# Final Retrieval System

This is a (slightly) improved retrieval system based on the BM25 retrieval.
It implements a custom index, query extension and stemming, sequential dependence and a simple pipeline.

### Step 1: Import Libraries

Imports TIRA, PyTerrier and Spacy and ensures PyTerrier is loaded.

In [11]:
from tira.third_party_integrations import ensure_pyterrier_is_loaded, persist_and_normalize_run

# PyTerrier must be imported after the call to ensure_pyterrier_is_loaded in TIRA.
import pyterrier as pt

import spacy

import nltk
nltk.download('wordnet')
from nltk.corpus import wordnet

# Ensure PyTerrier is loaded
ensure_pyterrier_is_loaded()


[nltk_data] Downloading package wordnet to /root/nltk_data...


### Step 2: Setup for Stopwords

Loads English stopwords from Spacy.
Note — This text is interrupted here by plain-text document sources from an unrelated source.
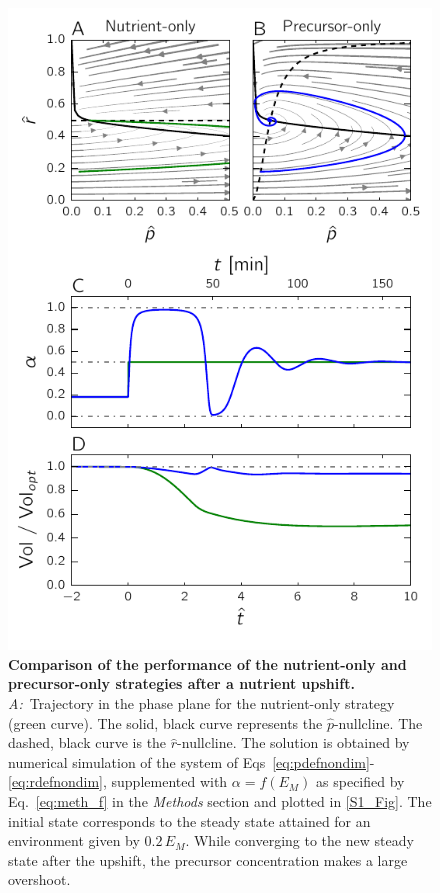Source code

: \begin{figure}[p]
\centering
\includegraphics[scale=1]{./Fig/Fig6}
\caption{
\textbf{Comparison of the performance of the nutrient-only and precursor-only strategies after a nutrient upshift.}
\textit{A:}~Trajectory in the phase plane for the nutrient-only strategy (green curve).
The solid, black curve represents the $\hat{p}$-nullcline.
The dashed, black curve is the $\hat{r}$-nullcline.
The solution is obtained by numerical simulation of the system of Eqs~\ref{eq:pdefnondim}-\ref{eq:rdefnondim}, supplemented with $\alpha = f(E_M)$ as specified by Eq.~\ref{eq:meth_f} in the \textit{Methods} section and plotted in \ref{S1_Fig}.
The initial state corresponds to the steady state attained for an environment given by $0.2 \, E_M$.
While converging to the new steady state after the upshift, the precursor concentration makes a large overshoot.
}
\end{figure}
Saves them in the file "stopwords.txt" and changes the PyTerrier stopwords file to that. 

In [8]:
# Load Spacy and set up stopwords
nlp = spacy.load("en_core_web_sm")
spacy_stopwords = set(nlp.Defaults.stop_words)


file_path = "stopwords.txt"
with open(file_path, 'w+') as file:
    for element in spacy_stopwords:
        file.write(element+ "\n")

pt.set_property('stopwords.filename','./stopwords.txt')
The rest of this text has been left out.